## Try it
In how many lines of the material below does the string "Epitel" appear? Answer with a single number.

## The data
━━━━━━━━━━━━━━━━

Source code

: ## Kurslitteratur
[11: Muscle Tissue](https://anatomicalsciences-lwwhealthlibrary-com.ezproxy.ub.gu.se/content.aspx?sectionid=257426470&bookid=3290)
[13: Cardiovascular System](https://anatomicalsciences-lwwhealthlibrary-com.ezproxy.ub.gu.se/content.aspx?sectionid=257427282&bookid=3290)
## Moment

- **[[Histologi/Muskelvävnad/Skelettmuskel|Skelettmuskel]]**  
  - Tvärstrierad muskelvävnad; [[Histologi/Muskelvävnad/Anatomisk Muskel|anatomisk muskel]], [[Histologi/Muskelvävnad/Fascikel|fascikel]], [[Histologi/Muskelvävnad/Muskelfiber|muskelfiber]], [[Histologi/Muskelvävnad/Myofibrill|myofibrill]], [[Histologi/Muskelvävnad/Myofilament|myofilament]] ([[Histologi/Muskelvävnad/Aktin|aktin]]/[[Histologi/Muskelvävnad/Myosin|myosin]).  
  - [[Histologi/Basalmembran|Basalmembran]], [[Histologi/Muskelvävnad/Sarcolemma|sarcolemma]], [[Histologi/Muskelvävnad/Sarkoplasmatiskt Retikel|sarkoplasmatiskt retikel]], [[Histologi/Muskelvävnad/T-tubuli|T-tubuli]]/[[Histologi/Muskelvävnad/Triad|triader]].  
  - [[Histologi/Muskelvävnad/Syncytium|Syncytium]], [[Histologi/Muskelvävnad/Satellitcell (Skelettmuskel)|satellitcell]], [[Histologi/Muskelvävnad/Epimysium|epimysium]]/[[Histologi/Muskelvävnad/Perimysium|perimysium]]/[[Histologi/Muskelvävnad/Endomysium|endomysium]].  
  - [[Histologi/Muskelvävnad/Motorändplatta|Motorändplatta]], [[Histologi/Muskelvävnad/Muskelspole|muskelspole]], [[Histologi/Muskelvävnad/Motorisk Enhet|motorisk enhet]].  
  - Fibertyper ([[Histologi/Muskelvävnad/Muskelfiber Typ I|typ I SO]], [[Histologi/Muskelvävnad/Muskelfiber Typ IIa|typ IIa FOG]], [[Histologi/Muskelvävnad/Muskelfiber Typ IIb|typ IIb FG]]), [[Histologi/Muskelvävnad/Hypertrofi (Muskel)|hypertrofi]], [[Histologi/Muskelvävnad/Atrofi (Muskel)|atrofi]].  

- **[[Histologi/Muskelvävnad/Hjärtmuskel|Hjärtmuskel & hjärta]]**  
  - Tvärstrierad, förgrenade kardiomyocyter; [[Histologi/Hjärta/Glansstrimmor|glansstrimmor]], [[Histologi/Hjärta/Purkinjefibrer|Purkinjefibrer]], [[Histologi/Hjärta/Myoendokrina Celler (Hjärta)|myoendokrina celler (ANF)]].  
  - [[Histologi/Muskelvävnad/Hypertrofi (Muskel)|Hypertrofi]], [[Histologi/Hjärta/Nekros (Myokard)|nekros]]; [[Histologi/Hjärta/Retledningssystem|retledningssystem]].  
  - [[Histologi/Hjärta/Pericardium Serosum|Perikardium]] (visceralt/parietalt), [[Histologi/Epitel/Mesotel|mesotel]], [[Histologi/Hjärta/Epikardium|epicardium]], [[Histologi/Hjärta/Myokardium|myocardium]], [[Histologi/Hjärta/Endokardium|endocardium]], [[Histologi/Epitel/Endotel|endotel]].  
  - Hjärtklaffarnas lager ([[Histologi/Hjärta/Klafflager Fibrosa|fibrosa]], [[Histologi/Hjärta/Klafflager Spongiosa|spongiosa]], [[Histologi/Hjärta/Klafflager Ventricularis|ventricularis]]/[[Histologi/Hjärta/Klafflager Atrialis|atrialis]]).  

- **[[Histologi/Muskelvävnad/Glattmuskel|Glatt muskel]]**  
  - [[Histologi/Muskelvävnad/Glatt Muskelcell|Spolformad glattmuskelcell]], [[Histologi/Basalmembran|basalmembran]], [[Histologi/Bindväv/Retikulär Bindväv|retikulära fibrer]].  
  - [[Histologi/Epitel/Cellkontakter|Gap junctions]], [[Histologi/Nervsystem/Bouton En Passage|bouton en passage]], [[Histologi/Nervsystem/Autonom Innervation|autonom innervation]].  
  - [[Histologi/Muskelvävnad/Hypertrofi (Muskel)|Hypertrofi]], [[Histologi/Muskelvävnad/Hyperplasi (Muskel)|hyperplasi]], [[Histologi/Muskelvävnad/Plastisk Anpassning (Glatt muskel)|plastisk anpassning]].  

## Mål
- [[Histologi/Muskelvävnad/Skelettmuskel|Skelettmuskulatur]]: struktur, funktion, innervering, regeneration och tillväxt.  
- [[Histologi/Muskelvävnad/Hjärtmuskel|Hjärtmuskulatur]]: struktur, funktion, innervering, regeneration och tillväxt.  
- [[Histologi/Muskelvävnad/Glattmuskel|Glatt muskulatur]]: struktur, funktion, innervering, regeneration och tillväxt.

━━━━━━━━━━━━━━━━

## Result of the task
2